La mort en ce jardin Death in the Garden | |
Director: | Luis Buñuel |
Producer: | David Mage |
Music: | Paul Misraki |
Studio: | Producciones Tepeyac Films Dismage |
Distributor: | Cinédis (France) Películas Nacionales (Mexico) |
Runtime: | 97 minutes |
Country: | France Mexico |
Language: | French Spanish |
Budget: | $600,000[1] |
La mort en ce jardin ("Death in the Garden") a.k.a. Diamond Hunters is a 1956 adventure film by director Luis Buñuel, based on a novel by José-André Lacour, that stars Simone Signoret, Charles Vanel and Michel Piccoli, with additional dialogue by Raymond Queneau.

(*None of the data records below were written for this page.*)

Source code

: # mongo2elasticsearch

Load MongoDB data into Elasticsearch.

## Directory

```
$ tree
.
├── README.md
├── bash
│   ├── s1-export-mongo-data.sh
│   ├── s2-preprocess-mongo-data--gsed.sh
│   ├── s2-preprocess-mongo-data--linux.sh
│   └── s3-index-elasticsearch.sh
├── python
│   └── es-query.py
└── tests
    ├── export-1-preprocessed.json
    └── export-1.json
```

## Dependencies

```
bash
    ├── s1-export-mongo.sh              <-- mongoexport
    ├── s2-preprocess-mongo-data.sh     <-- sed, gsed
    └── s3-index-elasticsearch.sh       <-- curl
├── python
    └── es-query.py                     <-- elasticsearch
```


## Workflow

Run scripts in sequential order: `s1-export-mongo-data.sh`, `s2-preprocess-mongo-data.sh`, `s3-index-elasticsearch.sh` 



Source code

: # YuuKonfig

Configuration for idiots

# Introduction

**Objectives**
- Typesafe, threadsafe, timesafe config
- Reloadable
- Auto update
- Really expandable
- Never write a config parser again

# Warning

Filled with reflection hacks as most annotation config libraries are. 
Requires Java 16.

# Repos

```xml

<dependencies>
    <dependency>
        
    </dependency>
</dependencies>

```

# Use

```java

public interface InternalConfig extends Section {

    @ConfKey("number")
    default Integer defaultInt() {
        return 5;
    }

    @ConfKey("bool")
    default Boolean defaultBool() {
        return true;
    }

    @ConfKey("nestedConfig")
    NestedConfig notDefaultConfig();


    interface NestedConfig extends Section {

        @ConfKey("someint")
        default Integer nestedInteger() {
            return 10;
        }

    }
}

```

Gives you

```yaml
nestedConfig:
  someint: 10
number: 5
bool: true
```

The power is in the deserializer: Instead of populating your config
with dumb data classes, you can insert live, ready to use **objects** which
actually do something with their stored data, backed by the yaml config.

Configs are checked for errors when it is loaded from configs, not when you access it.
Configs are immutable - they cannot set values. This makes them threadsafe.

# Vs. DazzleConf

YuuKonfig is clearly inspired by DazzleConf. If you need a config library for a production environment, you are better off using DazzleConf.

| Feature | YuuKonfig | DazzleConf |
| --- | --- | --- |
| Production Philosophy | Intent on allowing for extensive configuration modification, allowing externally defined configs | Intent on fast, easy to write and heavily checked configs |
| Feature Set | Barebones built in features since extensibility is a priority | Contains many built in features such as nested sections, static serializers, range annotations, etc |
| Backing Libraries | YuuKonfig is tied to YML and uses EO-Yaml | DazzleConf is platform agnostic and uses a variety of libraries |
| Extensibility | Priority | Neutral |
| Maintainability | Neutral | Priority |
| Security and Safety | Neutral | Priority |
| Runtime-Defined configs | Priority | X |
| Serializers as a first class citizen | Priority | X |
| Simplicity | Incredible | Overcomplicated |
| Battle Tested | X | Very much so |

Set in an unidentified South American country, it recounts the bloody suppression by the corrupt governing regime of an insurrection by illegal diamond miners, after which five disparate fugitives take to the jungle in search of safety.

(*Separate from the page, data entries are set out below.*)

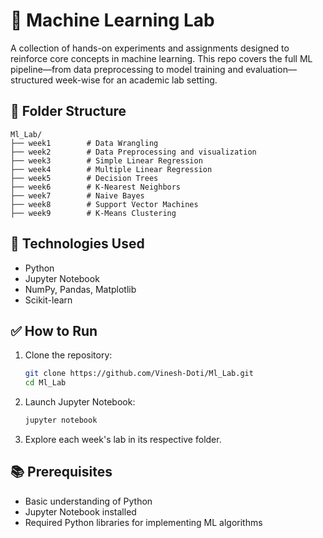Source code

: # 🧠 Machine Learning Lab

A collection of hands-on experiments and assignments designed to reinforce core concepts in machine learning. This repo covers the full ML pipeline—from data preprocessing to model training and evaluation—structured week-wise for an academic lab setting.

## 📁 Folder Structure

```
Ml_Lab/
├── week1        # Data Wrangling
├── week2        # Data Preprocessing and visualization
├── week3        # Simple Linear Regression
├── week4        # Multiple Linear Regression
├── week5        # Decision Trees
├── week6        # K-Nearest Neighbors
├── week7        # Naive Bayes
├── week8        # Support Vector Machines
├── week9        # K-Means Clustering
```

## 🔧 Technologies Used

- Python
- Jupyter Notebook
- NumPy, Pandas, Matplotlib
- Scikit-learn

## ✅ How to Run

1. Clone the repository:

   ```bash
   git clone https://github.com/Vinesh-Doti/Ml_Lab.git
   cd Ml_Lab
   ```

2. Launch Jupyter Notebook:

   ```bash
   jupyter notebook
   ```

3. Explore each week's lab in its respective folder.

## 📚 Prerequisites

- Basic understanding of Python
- Jupyter Notebook installed
- Required Python libraries for implementing ML algorithms

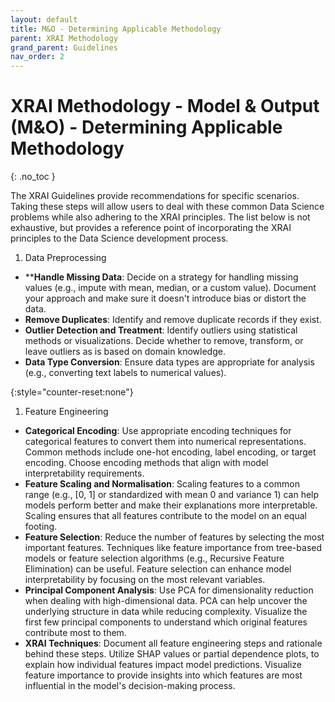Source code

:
 ```yaml
---
layout: default
title: M&O - Determining Applicable Methodology
parent: XRAI Methodology
grand_parent: Guidelines
nav_order: 2
---
```


# XRAI Methodology - Model & Output (M&O) - Determining Applicable Methodology
{: .no_toc }

<!-- ## Table of contents
{: .no_toc .text-delta }

1. TOC
{:toc} -->

The XRAI Guidelines provide recommendations for specific scenarios. Taking these steps will allow users to deal with these common Data Science problems while also adhering to the XRAI principles. The list below is not exhaustive, but provides a reference point of incorporating the XRAI principles to the Data Science development process.  

1. Data Preprocessing  
- ****Handle Missing Data**: Decide on a strategy for handling missing values (e.g., impute with mean, median, or a custom value). Document your approach and make sure it doesn't introduce bias or distort the data. 
- **Remove Duplicates**: Identify and remove duplicate records if they exist. 
- **Outlier Detection and Treatment**: Identify outliers using statistical methods or visualizations.  Decide whether to remove, transform, or leave outliers as is based on domain knowledge. 
- **Data Type Conversion**: Ensure data types are appropriate for analysis (e.g., converting text labels to numerical values). 

{:style="counter-reset:none"}
1. Feature Engineering  
- **Categorical Encoding**: Use appropriate encoding techniques for categorical features to convert them into numerical representations. Common methods include one-hot encoding, label encoding, or target encoding. Choose encoding methods that align with model interpretability requirements. 
- **Feature Scaling and Normalisation**: Scaling features to a common range (e.g., [0, 1] or standardized with mean 0 and variance 1) can help models perform better and make their explanations more interpretable. Scaling ensures that all features contribute to the model on an equal footing. 
- **Feature Selection**: Reduce the number of features by selecting the most important features. Techniques like feature importance from tree-based models or feature selection algorithms (e.g., Recursive Feature Elimination) can be useful. Feature selection can enhance model interpretability by focusing on the most relevant variables. 
- **Principal Component Analysis**: Use PCA for dimensionality reduction when dealing with high-dimensional data. PCA can help uncover the underlying structure in data while reducing complexity.  Visualize the first few principal components to understand which original features contribute most to them. 
- **XRAI Techniques**: Document all feature engineering steps and rationale behind these steps. Utilize SHAP values or partial dependence plots, to explain how individual features impact model predictions. Visualize feature importance to provide insights into which features are most influential in the model's decision-making process.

When a settlement of illegal diamond miners is broken up by soldiers, in revenge they attack and burn down the army headquarters in the nearest town. Next day, when reinforcements arrive, most of the surviving miners are rounded up to be shot. On a river boat, five people escape the carnage: a pacifist miner, his deaf-mute daughter, the local madame he wants to marry, a Catholic priest, and a wanted adventurer. When pursued by the army, they take to the jungle. There, the struggle for survival starts eroding their identities and in most cases their will to live. The adventurer becomes the resourceful leader, while the miner goes out of his mind and kills both the madame and the priest. After killing the miner, only the adventurer and the girl are left to find freedom together.

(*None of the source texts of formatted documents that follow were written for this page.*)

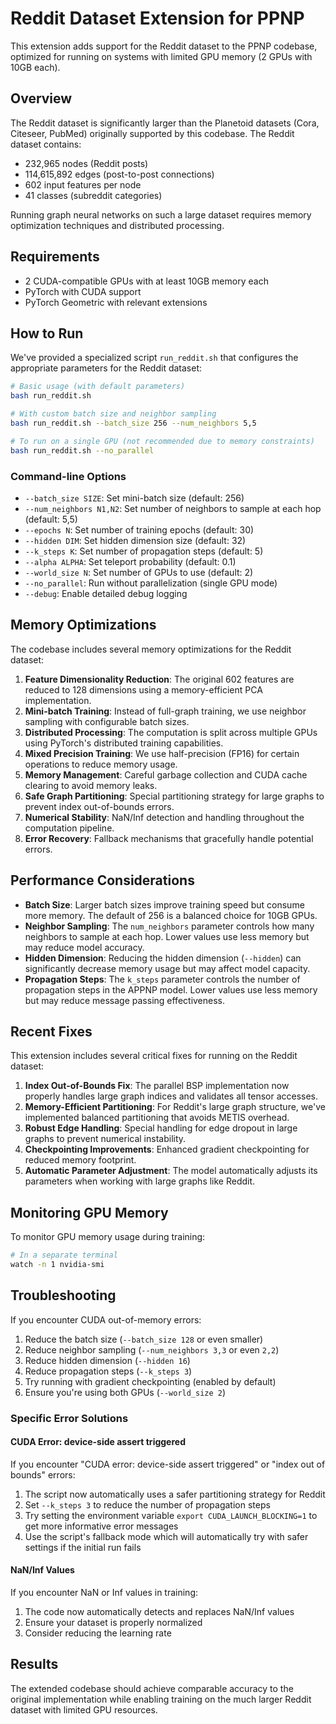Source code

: # Reddit Dataset Extension for PPNP

This extension adds support for the Reddit dataset to the PPNP codebase, optimized for running on systems with limited GPU memory (2 GPUs with 10GB each).

## Overview

The Reddit dataset is significantly larger than the Planetoid datasets (Cora, Citeseer, PubMed) originally supported by this codebase. The Reddit dataset contains:
- 232,965 nodes (Reddit posts)
- 114,615,892 edges (post-to-post connections)
- 602 input features per node
- 41 classes (subreddit categories)

Running graph neural networks on such a large dataset requires memory optimization techniques and distributed processing.

## Requirements

- 2 CUDA-compatible GPUs with at least 10GB memory each
- PyTorch with CUDA support
- PyTorch Geometric with relevant extensions

## How to Run

We've provided a specialized script `run_reddit.sh` that configures the appropriate parameters for the Reddit dataset:

```bash
# Basic usage (with default parameters)
bash run_reddit.sh

# With custom batch size and neighbor sampling
bash run_reddit.sh --batch_size 256 --num_neighbors 5,5

# To run on a single GPU (not recommended due to memory constraints)
bash run_reddit.sh --no_parallel
```

### Command-line Options

- `--batch_size SIZE`: Set mini-batch size (default: 256)
- `--num_neighbors N1,N2`: Set number of neighbors to sample at each hop (default: 5,5)
- `--epochs N`: Set number of training epochs (default: 30)
- `--hidden DIM`: Set hidden dimension size (default: 32)
- `--k_steps K`: Set number of propagation steps (default: 5)
- `--alpha ALPHA`: Set teleport probability (default: 0.1)
- `--world_size N`: Set number of GPUs to use (default: 2)
- `--no_parallel`: Run without parallelization (single GPU mode)
- `--debug`: Enable detailed debug logging

## Memory Optimizations

The codebase includes several memory optimizations for the Reddit dataset:

1. **Feature Dimensionality Reduction**: The original 602 features are reduced to 128 dimensions using a memory-efficient PCA implementation.
2. **Mini-batch Training**: Instead of full-graph training, we use neighbor sampling with configurable batch sizes.
3. **Distributed Processing**: The computation is split across multiple GPUs using PyTorch's distributed training capabilities.
4. **Mixed Precision Training**: We use half-precision (FP16) for certain operations to reduce memory usage.
5. **Memory Management**: Careful garbage collection and CUDA cache clearing to avoid memory leaks.
6. **Safe Graph Partitioning**: Special partitioning strategy for large graphs to prevent index out-of-bounds errors.
7. **Numerical Stability**: NaN/Inf detection and handling throughout the computation pipeline.
8. **Error Recovery**: Fallback mechanisms that gracefully handle potential errors.

## Performance Considerations

- **Batch Size**: Larger batch sizes improve training speed but consume more memory. The default of 256 is a balanced choice for 10GB GPUs.
- **Neighbor Sampling**: The `num_neighbors` parameter controls how many neighbors to sample at each hop. Lower values use less memory but may reduce model accuracy.
- **Hidden Dimension**: Reducing the hidden dimension (`--hidden`) can significantly decrease memory usage but may affect model capacity.
- **Propagation Steps**: The `k_steps` parameter controls the number of propagation steps in the APPNP model. Lower values use less memory but may reduce message passing effectiveness.

## Recent Fixes

This extension includes several critical fixes for running on the Reddit dataset:

1. **Index Out-of-Bounds Fix**: The parallel BSP implementation now properly handles large graph indices and validates all tensor accesses.
2. **Memory-Efficient Partitioning**: For Reddit's large graph structure, we've implemented balanced partitioning that avoids METIS overhead.
3. **Robust Edge Handling**: Special handling for edge dropout in large graphs to prevent numerical instability.
4. **Checkpointing Improvements**: Enhanced gradient checkpointing for reduced memory footprint.
5. **Automatic Parameter Adjustment**: The model automatically adjusts its parameters when working with large graphs like Reddit.

## Monitoring GPU Memory

To monitor GPU memory usage during training:

```bash
# In a separate terminal
watch -n 1 nvidia-smi
```

## Troubleshooting

If you encounter CUDA out-of-memory errors:

1. Reduce the batch size (`--batch_size 128` or even smaller)
2. Reduce neighbor sampling (`--num_neighbors 3,3` or even `2,2`)
3. Reduce hidden dimension (`--hidden 16`)
4. Reduce propagation steps (`--k_steps 3`)
5. Try running with gradient checkpointing (enabled by default)
6. Ensure you're using both GPUs (`--world_size 2`)

### Specific Error Solutions

#### CUDA Error: device-side assert triggered

If you encounter "CUDA error: device-side assert triggered" or "index out of bounds" errors:

1. The script now automatically uses a safer partitioning strategy for Reddit
2. Set `--k_steps 3` to reduce the number of propagation steps
3. Try setting the environment variable `export CUDA_LAUNCH_BLOCKING=1` to get more informative error messages
4. Use the script's fallback mode which will automatically try with safer settings if the initial run fails

#### NaN/Inf Values

If you encounter NaN or Inf values in training:
1. The code now automatically detects and replaces NaN/Inf values
2. Ensure your dataset is properly normalized
3. Consider reducing the learning rate

## Results

The extended codebase should achieve comparable accuracy to the original implementation while enabling training on the much larger Reddit dataset with limited GPU resources.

Death in the Garden proposes a sort of psychological mirror-image of Franco's Spain from which Buñuel exiled himself, with rebellions and oppressors galore.[2]
On review aggregator website Rotten Tomatoes, Diamond Hunters has an approval rating of 92% based on 13 reviews, with an average score of 7.8/10.[3]
Vincent Canby of The New York Times wrote: "Death in the Garden is a kind of halfway house for the film genius, made when he had yet to receive the acclaim that would give him full control of his movies, but after he had been taken seriously enough by the money men."[4]